Bavarian Nordic Posts Strong Travel Vaccine Growth, Flags Normalization in Public Preparedness for 2026
Feb. 12, 2026 (ET) — Bavarian Nordic released preliminary, unaudited results for 2025 showing a better-than-expected year driven by its Travel Health arm and a surge in demand for mpox vaccines in Public Preparedness. The company also issued guidance for 2026 that reflects a lower top line as public demand normalizes, while Travel Health is expected to continue expanding.
Travel Health drives a 30% jump in 2025 revenue
Total preliminary revenue for 2025 was DKK 6, 244 million, above the prior guidance of roughly DKK 6, 000 million. The Travel Health business delivered DKK 2, 963 million, up 30% from 2024. Core vaccines led the gain: rabies sales rose 34% and tick-borne encephalitis (TBE) grew 20%. The company’s chikungunya vaccine posted first-year sales of DKK 85 million, exceeding internal expectations by DKK 10 million.
Management highlighted this momentum as evidence that investments in commercial infrastructure and acquired assets are paying off. The Travel Health growth was broad-based and came even as global travel volumes recovered only modestly, underscoring elevated demand for specific travel vaccines rather than a simple rebound in passenger numbers.
Public Preparedness surge and overall profitability
Public Preparedness contributed DKK 3, 105 million to 2025 revenue, more than DKK 1, 000 million above what the company describes as its normal base business, reflecting continued mpox vaccine demand throughout the year. Revenue from partnered products that will be discontinued from 2026 totaled DKK 228 million.
On a profitability basis, EBITDA excluding other net operating income was DKK 1, 732 million, an EBITDA margin of 28% versus guidance near 26%. Other net operating income of DKK 810 million—driven by the sale of a Priority Review Voucher—lifted EBITDA including that item to DKK 2, 542 million and raised the margin to 41%, slightly ahead of prior expectations.
All figures are preliminary and unaudited; the audited consolidated results are scheduled for publication in the company’s annual report on March 12, 2026 (ET).

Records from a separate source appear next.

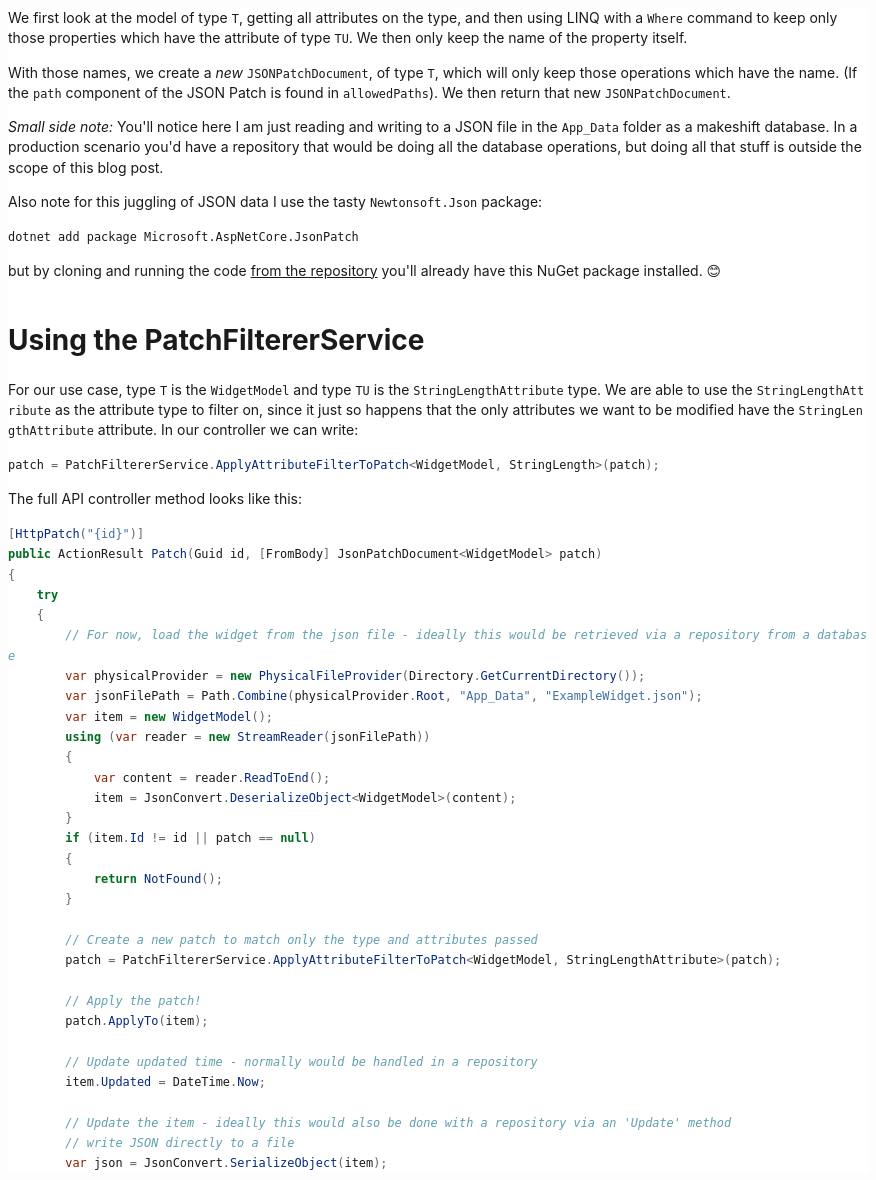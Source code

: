 We first look at the model of type `T`, getting all attributes on the type, and then using LINQ with a `Where` command to keep only those properties which have the attribute of type `TU`. We then only keep the name of the property itself.

With those names, we create a _new_ `JSONPatchDocument`, of type `T`, which will only keep those operations which have the name. (If the `path` component of the JSON Patch is found in `allowedPaths`). We then return that new `JSONPatchDocument`.

_Small side note:_ You'll notice here I am just reading and writing to a JSON file in the `App_Data` folder as a makeshift database. In a production scenario you'd have a repository that would be doing all the database operations, but doing all that stuff is outside the scope of this blog post. 

Also note for this juggling of JSON data I use the tasty `Newtonsoft.Json` package:

`dotnet add package Microsoft.AspNetCore.JsonPatch`

but by cloning and running the code [from the repository](https://github.com/princefishthrower/json-patch-filter-example) you'll already have this NuGet package installed. 😊

# Using the PatchFiltererService

For our use case, type `T` is the `WidgetModel` and type `TU` is the `StringLengthAttribute` type. We are able to use the `StringLengthAttribute` as the attribute type to filter on, since it just so happens that the only attributes we want to be modified have the `StringLengthAttribute` attribute. In our controller we can write:

```csharp
patch = PatchFiltererService.ApplyAttributeFilterToPatch<WidgetModel, StringLength>(patch);
```

The full API controller method looks like this:

```csharp
[HttpPatch("{id}")]
public ActionResult Patch(Guid id, [FromBody] JsonPatchDocument<WidgetModel> patch)
{
    try
    {
        // For now, load the widget from the json file - ideally this would be retrieved via a repository from a database
        var physicalProvider = new PhysicalFileProvider(Directory.GetCurrentDirectory());
        var jsonFilePath = Path.Combine(physicalProvider.Root, "App_Data", "ExampleWidget.json");
        var item = new WidgetModel();
        using (var reader = new StreamReader(jsonFilePath))
        {
            var content = reader.ReadToEnd();
            item = JsonConvert.DeserializeObject<WidgetModel>(content);
        }
        if (item.Id != id || patch == null)
        {
            return NotFound();
        }

        // Create a new patch to match only the type and attributes passed
        patch = PatchFiltererService.ApplyAttributeFilterToPatch<WidgetModel, StringLengthAttribute>(patch);

        // Apply the patch!
        patch.ApplyTo(item);

        // Update updated time - normally would be handled in a repository
        item.Updated = DateTime.Now;

        // Update the item - ideally this would also be done with a repository via an 'Update' method
        // write JSON directly to a file
        var json = JsonConvert.SerializeObject(item);
```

2026 guidance: lower revenue but steady Travel Health growth
For 2026, the company expects revenue in the range of DKK 5, 000–5, 200 million and an EBITDA margin of approximately 25%. Travel Health is expected to grow—management guided to roughly 10% growth from its own products and about 14% at constant exchange rates—while Public Preparedness should normalize as outbreak-driven demand eases.
Executives signaled a strategic shift toward selectively prioritizing resources. In the near term the company will slow the pace on two projects to concentrate investment where near-term commercial returns and risk-adjusted value are strongest. The finance lead has denied that a formal cost-cutting plan is being put in place, framing the move instead as targeted prioritization.
Paul Chaplin, President and CEO, said: "We are encouraged by these extraordinary results. With the commercial infrastructure in place and a proven track record of success in implementing and driving further value of acquired assets, we wish to further expand our portfolio to maximize our efforts globally. " He added that the firm remains a leading supplier of mpox and smallpox vaccines for governments, whether for outbreak response or long-term stockpiling.
Market observers will watch the March 12 audited report for confirmation of the preliminary numbers and for more detail on product-level performance and the timeline for the scaled-back projects. For now, the company’s outlook points to a Travel Health business that will continue to be the key growth engine even as preparedness sales recalibrate to a more normalized level in 2026.